第415章:学子宫门·请求明察
宫门的风比方才更紧了些。萧明熹穿过月洞门,青石地上的影子被拉得细长,袍角扫过台阶边缘,未沾尘埃。她本欲沿偏廊回府,却在转角处听见宫墙外传来人声,低而齐,如潮水涌至堤岸。
她顿步。
那声音不是喧哗,也不是哭诉,是数十人同诵一段文字,字句清晰,节奏沉稳。她听出那是《女子才名试章程》的条文,一字一句,从宫门外层层递进,撞在朱漆铜钉的门板上,回音微颤。
她抬眼望去,宫门前已聚起一片素色身影。皆是年轻女子,穿粗布襦裙,发髻简朴,跪坐于青石阶下。为首一人立于最前,手持一卷黄纸,正朗声宣读:“……凡年满十六,通文墨、晓政理者,不论出身,皆可应试入仕。”正是温如玉。
萧明熹认得她。那日她在承天殿牵起这少女的手,不是出于怜悯,而是看见了某种不可折断的东西——一种明知礼法森严仍敢叩门而问的胆气。
此刻,这胆气化作了阵列。
她未走近,只立于宫苑深处的廊下,袖中手指微屈。方才离殿时,她已下令彻查言官背景,原计划避人耳目,暗中追索内鬼。可眼前这一幕,已不容她退。
若她此时转身离去,明日流言必起:郡主畏罪不敢见民;若她贸然上前,又似煽动民意,反授人口实。她只能等,等一个不进不退的时机。
温如玉读罢章程,将黄纸高举过头,朗声道:“我等非为干政,乃为公道!昭平郡主开女学、设才名试、废缠足令,哪一件不是为天下女子争出路?今日若因一句风闻便罢黜功臣,明日谁敢为民请命?”
话音落,众女学子齐应:“请陛下明察!”声浪再起,震得檐角铜铃轻响。
一名身着皂衣的官员从侧门走出,面容陌生,却是御史台打扮。他皱眉上前,喝道:“妇人聚众宫门,高声喧哗,成何体统!速速散去,否则以‘冲撞禁庭’论处!”
无人起身。
温如玉转身面对那人,目光不避不让:“我们跪的是宫门,求的是公道。您说‘体统’,可曾想过,三百年前女子不能读书,二百年前不能抛头露面,一百年前不能赴考?体统从来不是铁板一块,是一代代人跪出来、争出来的。”
她顿了顿,从袖中取出一本薄册,翻开一页:“这是我娘临终前写的账本。她一生替人浆洗缝补,攒下三两银子,想让我兄长买笔墨。可兄长拿钱娶妻,把我卖给了富商作妾。我逃出来那天,她在井边对我说:‘女儿,你要念书,要让人听得见你的声音。’”她合上册子,举向天空,“今日我站在这里,不是为了我自己。是为了所有被卖掉的女儿,被烧掉的书页,被压住的声音。”
那言官张口欲言,却见两侧女学子纷纷从怀中取出纸卷,展开高举。有抄录《盐铁论》残篇的,有誊写《抗狄最终策》节选的,更有按下手印的联名书。纸页如林,迎风轻扬。
他后退半步,终未再语。
萧明熹此时方动。
她命轿夫止步,自行下轿,缓步走向石阶。

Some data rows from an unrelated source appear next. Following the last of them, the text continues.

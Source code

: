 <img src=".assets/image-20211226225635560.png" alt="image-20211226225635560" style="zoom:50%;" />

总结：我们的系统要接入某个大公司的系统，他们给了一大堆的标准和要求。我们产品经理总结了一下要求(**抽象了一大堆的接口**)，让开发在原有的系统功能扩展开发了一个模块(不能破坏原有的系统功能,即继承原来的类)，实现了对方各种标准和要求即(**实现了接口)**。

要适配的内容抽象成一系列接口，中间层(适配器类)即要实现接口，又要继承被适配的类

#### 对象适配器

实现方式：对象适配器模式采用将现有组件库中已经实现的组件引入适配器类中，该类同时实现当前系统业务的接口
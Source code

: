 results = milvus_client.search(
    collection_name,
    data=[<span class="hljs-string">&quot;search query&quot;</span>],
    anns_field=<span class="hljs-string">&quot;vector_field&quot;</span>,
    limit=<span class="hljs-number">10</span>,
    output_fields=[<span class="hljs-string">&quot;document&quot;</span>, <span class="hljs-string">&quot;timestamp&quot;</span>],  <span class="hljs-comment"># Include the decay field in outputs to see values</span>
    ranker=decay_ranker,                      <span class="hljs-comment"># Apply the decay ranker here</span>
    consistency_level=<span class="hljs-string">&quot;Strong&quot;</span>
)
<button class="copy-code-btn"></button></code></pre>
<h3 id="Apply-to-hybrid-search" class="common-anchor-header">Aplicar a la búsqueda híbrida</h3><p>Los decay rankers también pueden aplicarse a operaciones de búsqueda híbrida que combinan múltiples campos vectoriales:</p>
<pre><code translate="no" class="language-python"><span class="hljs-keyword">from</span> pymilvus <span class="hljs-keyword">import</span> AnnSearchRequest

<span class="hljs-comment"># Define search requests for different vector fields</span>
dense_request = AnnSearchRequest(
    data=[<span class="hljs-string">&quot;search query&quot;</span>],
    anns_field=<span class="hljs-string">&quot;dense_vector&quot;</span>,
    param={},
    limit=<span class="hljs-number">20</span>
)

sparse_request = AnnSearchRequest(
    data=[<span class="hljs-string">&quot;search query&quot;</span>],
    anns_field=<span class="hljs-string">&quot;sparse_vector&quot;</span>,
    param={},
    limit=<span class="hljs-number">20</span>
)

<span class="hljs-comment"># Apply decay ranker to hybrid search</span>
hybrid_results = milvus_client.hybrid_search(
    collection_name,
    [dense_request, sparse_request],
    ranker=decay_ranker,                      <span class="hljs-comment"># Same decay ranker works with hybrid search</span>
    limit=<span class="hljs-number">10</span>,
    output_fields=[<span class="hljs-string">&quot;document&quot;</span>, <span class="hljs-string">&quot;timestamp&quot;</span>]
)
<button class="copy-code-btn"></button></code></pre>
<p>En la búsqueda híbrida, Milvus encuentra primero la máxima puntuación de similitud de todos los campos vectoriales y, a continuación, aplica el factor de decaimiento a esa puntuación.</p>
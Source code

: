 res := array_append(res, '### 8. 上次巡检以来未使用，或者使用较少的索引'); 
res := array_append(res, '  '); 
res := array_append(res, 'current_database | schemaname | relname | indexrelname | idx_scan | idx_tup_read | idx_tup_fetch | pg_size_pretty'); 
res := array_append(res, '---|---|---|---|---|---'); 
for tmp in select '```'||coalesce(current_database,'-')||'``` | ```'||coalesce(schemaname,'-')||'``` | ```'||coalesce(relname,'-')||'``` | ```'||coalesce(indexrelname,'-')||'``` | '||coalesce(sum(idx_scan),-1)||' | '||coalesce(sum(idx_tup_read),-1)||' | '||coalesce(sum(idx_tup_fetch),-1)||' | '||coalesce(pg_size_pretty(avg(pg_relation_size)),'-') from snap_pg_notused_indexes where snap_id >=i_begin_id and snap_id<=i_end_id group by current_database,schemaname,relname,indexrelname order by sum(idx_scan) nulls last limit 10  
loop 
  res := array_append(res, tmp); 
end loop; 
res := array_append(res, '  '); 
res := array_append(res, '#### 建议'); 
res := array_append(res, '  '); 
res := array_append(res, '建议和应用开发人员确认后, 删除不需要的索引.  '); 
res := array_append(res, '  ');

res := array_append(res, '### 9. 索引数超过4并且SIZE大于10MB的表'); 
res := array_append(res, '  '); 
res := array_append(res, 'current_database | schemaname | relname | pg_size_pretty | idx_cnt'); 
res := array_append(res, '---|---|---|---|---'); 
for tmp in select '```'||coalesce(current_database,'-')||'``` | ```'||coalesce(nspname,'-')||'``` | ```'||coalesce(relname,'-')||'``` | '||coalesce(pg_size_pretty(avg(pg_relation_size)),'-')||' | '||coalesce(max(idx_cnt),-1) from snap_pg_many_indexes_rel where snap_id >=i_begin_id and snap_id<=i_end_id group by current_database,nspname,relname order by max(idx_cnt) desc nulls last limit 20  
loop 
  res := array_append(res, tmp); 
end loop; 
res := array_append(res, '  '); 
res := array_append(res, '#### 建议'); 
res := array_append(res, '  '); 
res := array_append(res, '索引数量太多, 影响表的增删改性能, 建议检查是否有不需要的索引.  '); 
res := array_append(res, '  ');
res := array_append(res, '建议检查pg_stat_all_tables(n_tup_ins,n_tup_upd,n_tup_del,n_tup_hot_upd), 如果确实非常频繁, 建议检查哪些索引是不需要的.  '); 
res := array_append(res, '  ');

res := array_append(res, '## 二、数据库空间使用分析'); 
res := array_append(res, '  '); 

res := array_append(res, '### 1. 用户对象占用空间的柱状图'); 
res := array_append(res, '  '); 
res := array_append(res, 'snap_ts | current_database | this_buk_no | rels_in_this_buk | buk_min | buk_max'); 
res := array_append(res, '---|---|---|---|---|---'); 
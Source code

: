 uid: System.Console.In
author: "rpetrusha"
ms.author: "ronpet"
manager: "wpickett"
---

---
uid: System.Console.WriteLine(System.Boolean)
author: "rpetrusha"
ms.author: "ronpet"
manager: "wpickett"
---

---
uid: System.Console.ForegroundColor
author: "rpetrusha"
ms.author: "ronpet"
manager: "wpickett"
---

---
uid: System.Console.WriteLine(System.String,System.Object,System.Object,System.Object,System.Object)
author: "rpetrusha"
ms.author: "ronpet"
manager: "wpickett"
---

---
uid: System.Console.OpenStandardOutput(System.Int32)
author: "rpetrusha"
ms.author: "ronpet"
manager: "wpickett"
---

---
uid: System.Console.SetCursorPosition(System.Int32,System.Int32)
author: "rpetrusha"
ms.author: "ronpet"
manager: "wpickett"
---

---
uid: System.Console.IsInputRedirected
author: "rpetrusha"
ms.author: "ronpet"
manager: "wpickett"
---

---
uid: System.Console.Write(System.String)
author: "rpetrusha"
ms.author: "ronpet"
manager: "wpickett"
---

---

未带仪仗,未召随从,仅着朝服,步履平稳。她走过之处,百姓自动让出通道,无人出声,亦无人拦。
她在温如玉身侧停下,未低头,也未开口,只静静看着那扇紧闭的宫门。
温如玉侧身,欲行大礼,她轻轻抬手,止住。
“不必。”她说,声音不高,却清晰传至每一人耳中,“你们要的不是我受礼,是公道。”
她从身边小黄门手中取过一只茶盏——正是片刻前倾尽残茶的那只,空而洁净。她弯腰,将茶盏置于最高一级石阶上,端正摆好。